Saved entries
┌──

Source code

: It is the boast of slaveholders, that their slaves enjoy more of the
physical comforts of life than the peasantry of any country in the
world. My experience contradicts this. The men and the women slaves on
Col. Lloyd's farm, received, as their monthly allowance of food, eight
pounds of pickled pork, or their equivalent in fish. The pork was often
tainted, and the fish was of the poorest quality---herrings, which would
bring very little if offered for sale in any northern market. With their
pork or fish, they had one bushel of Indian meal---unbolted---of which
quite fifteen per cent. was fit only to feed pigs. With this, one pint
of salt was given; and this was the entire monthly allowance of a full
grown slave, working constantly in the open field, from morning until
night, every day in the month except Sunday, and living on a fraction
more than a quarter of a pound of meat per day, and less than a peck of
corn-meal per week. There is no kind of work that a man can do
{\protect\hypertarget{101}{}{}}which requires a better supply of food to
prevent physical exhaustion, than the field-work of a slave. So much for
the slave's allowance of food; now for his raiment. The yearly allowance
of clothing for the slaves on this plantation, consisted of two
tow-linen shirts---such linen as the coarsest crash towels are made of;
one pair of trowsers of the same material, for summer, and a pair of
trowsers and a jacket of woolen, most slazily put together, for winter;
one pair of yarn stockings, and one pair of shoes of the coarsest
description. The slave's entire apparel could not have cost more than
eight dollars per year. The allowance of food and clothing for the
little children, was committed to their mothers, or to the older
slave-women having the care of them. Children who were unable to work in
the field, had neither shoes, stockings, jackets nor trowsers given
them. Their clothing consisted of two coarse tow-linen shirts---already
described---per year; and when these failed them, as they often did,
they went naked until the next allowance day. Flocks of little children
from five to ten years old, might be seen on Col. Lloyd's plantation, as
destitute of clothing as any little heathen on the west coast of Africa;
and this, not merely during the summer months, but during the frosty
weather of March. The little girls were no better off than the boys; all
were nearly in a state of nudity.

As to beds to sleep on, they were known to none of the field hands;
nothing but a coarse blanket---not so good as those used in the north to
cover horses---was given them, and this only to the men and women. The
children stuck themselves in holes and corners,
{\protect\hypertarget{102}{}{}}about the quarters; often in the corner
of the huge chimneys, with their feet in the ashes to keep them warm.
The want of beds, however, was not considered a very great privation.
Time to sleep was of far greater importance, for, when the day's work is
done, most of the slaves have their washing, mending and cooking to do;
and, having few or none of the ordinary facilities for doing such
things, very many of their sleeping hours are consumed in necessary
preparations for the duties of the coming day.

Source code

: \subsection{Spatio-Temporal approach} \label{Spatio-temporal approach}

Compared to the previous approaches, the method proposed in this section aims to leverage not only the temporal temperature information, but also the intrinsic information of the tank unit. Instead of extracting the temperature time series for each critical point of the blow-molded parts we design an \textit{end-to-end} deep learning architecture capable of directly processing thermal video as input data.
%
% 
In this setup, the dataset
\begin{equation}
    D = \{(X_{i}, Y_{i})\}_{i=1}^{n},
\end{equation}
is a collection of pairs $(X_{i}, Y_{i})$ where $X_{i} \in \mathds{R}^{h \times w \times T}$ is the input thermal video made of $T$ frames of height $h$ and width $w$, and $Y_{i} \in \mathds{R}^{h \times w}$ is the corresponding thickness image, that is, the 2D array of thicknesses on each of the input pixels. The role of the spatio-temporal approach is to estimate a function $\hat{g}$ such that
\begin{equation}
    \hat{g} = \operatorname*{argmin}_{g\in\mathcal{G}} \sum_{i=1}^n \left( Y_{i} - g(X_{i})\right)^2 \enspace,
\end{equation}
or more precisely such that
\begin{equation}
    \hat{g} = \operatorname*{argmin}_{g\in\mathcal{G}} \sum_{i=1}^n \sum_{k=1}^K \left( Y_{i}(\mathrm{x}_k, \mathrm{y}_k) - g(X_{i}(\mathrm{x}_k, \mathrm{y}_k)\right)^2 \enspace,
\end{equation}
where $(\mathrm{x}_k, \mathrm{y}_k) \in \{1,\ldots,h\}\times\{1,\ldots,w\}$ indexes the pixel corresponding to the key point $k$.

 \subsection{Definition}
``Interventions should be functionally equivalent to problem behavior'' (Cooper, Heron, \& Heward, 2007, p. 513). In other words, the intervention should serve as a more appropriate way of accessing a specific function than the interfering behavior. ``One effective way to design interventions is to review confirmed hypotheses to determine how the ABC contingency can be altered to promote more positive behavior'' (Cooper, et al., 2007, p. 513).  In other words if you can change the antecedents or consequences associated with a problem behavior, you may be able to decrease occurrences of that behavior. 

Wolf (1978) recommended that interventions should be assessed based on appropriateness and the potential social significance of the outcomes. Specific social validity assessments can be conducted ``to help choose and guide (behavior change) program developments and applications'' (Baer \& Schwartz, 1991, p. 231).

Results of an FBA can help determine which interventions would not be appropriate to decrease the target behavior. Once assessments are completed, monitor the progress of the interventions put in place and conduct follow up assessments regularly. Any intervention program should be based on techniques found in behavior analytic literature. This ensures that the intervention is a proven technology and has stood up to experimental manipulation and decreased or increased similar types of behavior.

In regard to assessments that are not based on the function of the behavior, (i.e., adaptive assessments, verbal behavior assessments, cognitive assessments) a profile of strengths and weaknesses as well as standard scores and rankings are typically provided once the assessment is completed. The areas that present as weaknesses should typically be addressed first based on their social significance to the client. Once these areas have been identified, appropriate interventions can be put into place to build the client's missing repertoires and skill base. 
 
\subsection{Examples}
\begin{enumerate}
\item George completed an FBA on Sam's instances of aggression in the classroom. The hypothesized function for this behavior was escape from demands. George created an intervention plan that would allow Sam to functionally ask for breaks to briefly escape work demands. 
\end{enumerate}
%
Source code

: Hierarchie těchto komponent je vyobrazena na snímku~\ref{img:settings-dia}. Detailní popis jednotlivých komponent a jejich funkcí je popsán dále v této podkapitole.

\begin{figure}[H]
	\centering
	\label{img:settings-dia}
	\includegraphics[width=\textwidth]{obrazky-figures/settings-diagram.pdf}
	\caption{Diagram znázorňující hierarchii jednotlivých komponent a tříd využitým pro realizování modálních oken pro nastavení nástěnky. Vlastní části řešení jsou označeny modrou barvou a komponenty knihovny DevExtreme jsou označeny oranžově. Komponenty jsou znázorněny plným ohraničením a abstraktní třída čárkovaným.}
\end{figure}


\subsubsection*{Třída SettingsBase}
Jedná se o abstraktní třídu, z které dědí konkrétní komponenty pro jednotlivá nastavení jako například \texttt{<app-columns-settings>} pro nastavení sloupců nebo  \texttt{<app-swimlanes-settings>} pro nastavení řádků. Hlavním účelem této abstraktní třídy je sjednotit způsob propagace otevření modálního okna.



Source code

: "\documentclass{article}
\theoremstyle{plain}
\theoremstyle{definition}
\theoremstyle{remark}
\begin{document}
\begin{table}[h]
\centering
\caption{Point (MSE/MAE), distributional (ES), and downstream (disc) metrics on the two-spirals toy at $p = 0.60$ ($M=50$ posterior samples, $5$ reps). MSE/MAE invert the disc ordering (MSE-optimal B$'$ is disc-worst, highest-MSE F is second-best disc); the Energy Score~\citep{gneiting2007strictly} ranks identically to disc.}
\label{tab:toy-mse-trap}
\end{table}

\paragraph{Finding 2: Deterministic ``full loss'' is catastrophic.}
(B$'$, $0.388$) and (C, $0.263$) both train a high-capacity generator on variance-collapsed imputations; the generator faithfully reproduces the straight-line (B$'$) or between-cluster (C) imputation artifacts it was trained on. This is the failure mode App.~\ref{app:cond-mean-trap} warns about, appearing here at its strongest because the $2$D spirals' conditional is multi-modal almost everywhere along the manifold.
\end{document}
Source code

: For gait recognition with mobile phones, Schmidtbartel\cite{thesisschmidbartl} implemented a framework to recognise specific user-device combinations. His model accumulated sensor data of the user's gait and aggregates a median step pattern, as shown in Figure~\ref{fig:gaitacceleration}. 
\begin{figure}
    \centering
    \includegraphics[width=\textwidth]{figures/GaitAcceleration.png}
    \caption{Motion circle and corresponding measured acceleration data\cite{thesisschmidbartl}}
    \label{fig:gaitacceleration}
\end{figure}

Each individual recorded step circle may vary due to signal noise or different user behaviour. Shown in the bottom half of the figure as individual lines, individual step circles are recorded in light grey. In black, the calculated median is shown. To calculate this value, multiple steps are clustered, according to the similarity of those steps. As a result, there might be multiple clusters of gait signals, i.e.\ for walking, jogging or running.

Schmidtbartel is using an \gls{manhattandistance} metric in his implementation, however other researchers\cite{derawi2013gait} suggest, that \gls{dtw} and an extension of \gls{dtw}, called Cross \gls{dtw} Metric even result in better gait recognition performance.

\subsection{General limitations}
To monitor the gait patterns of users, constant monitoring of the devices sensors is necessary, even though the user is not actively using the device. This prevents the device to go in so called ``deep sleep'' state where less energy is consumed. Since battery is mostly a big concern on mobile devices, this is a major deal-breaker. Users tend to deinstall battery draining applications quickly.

└──

**What the exercise asks**:
Line count for the word "operatorname": tally the lines in the records that include it and give only the result.

**Problem solution**:
2